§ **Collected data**
----
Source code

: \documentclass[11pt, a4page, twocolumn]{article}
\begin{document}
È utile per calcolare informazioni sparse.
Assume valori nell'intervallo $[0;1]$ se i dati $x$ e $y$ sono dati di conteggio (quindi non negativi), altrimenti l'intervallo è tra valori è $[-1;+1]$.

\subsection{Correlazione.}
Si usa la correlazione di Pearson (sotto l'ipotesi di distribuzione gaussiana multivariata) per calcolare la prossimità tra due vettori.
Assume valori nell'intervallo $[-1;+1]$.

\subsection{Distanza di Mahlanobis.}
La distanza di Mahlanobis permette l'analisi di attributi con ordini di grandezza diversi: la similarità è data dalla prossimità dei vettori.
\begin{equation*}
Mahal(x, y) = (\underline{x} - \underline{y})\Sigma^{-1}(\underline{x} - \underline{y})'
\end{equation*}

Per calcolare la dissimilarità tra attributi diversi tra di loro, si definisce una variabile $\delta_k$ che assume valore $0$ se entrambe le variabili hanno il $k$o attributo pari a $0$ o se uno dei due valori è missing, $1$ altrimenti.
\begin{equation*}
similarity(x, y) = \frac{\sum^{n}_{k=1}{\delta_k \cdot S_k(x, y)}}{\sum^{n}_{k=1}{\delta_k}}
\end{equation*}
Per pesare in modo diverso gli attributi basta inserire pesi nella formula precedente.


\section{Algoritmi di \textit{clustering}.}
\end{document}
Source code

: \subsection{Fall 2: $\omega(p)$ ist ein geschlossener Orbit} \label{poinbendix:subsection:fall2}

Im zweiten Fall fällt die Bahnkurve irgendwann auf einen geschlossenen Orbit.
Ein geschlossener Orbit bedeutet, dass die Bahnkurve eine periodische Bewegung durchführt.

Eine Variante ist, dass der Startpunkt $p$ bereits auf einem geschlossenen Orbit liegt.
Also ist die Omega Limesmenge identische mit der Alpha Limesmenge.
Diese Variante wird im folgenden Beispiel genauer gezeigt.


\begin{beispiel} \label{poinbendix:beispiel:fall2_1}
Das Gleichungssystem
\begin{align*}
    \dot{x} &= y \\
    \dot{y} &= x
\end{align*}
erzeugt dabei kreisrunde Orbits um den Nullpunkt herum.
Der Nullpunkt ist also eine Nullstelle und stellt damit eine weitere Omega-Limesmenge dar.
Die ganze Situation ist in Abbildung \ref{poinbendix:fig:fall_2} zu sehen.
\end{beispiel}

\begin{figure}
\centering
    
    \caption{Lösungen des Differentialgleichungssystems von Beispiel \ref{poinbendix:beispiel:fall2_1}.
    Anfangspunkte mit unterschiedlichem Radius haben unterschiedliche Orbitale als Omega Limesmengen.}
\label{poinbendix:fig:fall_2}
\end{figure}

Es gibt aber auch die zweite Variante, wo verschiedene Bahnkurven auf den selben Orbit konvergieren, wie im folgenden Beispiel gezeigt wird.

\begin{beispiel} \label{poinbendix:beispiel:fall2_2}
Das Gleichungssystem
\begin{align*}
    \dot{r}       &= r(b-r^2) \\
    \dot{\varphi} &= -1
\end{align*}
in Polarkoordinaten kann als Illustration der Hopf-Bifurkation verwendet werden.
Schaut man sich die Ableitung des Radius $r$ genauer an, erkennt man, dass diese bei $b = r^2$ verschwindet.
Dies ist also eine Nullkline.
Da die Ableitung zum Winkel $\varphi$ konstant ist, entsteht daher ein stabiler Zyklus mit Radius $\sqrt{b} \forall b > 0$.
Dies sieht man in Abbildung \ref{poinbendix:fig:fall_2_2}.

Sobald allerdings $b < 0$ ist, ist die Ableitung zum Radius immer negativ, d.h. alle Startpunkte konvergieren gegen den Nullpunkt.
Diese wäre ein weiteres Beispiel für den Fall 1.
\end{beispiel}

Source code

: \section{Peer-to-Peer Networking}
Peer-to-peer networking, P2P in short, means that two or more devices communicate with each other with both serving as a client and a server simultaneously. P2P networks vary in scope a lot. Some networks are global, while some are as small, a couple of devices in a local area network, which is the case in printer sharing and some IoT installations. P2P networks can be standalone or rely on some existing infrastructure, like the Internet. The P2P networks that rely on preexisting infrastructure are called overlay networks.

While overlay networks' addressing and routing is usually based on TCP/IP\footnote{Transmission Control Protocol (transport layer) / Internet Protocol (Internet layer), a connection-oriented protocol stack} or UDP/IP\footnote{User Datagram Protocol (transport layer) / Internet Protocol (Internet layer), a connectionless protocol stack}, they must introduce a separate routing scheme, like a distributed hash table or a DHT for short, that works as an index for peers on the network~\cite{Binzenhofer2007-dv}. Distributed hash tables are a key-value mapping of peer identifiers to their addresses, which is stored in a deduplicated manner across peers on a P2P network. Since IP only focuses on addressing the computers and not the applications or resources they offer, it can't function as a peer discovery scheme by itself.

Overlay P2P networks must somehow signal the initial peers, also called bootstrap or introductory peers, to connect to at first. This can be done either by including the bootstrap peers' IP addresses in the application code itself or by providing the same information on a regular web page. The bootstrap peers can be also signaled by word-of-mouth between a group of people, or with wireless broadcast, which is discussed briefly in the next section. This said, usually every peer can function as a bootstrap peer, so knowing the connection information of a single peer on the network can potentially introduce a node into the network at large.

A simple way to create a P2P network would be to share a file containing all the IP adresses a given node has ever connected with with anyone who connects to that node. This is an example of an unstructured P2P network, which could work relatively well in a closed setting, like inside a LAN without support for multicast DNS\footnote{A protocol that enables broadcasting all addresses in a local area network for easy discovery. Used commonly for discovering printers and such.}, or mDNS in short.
----
§ **How to complete this task**
Scan the lines above for "varphi", then copy every one that has it.

§ **Your solution**
    \dot{\varphi} &= -1
Da die Ableitung zum Winkel $\varphi$ konstant ist, entsteht daher ein stabiler Zyklus mit Radius $\sqrt{b} \forall b > 0$.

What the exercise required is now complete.